BEGIN Material provided
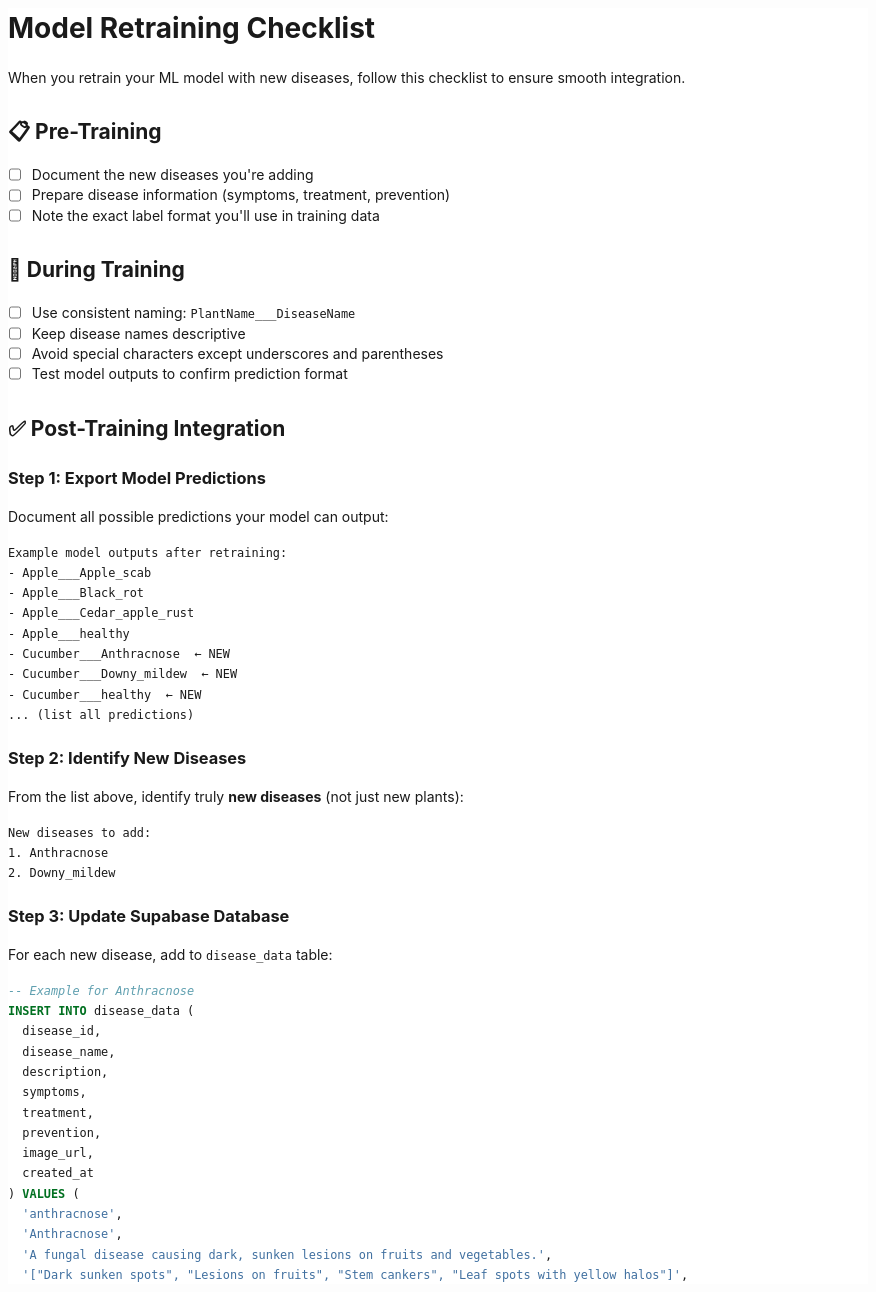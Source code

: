 # Model Retraining Checklist

When you retrain your ML model with new diseases, follow this checklist to ensure smooth integration.

## 📋 Pre-Training

- [ ] Document the new diseases you're adding
- [ ] Prepare disease information (symptoms, treatment, prevention)
- [ ] Note the exact label format you'll use in training data

## 🤖 During Training

- [ ] Use consistent naming: `PlantName___DiseaseName`
- [ ] Keep disease names descriptive
- [ ] Avoid special characters except underscores and parentheses
- [ ] Test model outputs to confirm prediction format

## ✅ Post-Training Integration

### Step 1: Export Model Predictions
Document all possible predictions your model can output:

```
Example model outputs after retraining:
- Apple___Apple_scab
- Apple___Black_rot
- Apple___Cedar_apple_rust
- Apple___healthy
- Cucumber___Anthracnose  ← NEW
- Cucumber___Downy_mildew  ← NEW
- Cucumber___healthy  ← NEW
... (list all predictions)
```

### Step 2: Identify New Diseases
From the list above, identify truly **new diseases** (not just new plants):

```
New diseases to add:
1. Anthracnose
2. Downy_mildew
```

### Step 3: Update Supabase Database
For each new disease, add to `disease_data` table:

```sql
-- Example for Anthracnose
INSERT INTO disease_data (
  disease_id,
  disease_name,
  description,
  symptoms,
  treatment,
  prevention,
  image_url,
  created_at
) VALUES (
  'anthracnose',
  'Anthracnose',
  'A fungal disease causing dark, sunken lesions on fruits and vegetables.',
  '["Dark sunken spots", "Lesions on fruits", "Stem cankers", "Leaf spots with yellow halos"]',
```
END Material provided
- **Instructions for the task**: Once the line with "- [ ] Prepare" is located in the data above, repeat it and every later line through the end, exactly.

- **Task result**:
- [ ] Prepare disease information (symptoms, treatment, prevention)
- [ ] Note the exact label format you'll use in training data

## 🤖 During Training

- [ ] Use consistent naming: `PlantName___DiseaseName`
- [ ] Keep disease names descriptive
- [ ] Avoid special characters except underscores and parentheses
- [ ] Test model outputs to confirm prediction format

## ✅ Post-Training Integration

### Step 1: Export Model Predictions
Document all possible predictions your model can output:

```
Example model outputs after retraining:
- Apple___Apple_scab
- Apple___Black_rot
- Apple___Cedar_apple_rust
- Apple___healthy
- Cucumber___Anthracnose  ← NEW
- Cucumber___Downy_mildew  ← NEW
- Cucumber___healthy  ← NEW
... (list all predictions)
```

### Step 2: Identify New Diseases
From the list above, identify truly **new diseases** (not just new plants):

```
New diseases to add:
1. Anthracnose
2. Downy_mildew
```

### Step 3: Update Supabase Database
For each new disease, add to `disease_data` table:

```sql
-- Example for Anthracnose
INSERT INTO disease_data (
  disease_id,
  disease_name,
  description,
  symptoms,
  treatment,
  prevention,
  image_url,
  created_at
) VALUES (
  'anthracnose',
  'Anthracnose',
  'A fungal disease causing dark, sunken lesions on fruits and vegetables.',
  '["Dark sunken spots", "Lesions on fruits", "Stem cankers", "Leaf spots with yellow halos"]',
```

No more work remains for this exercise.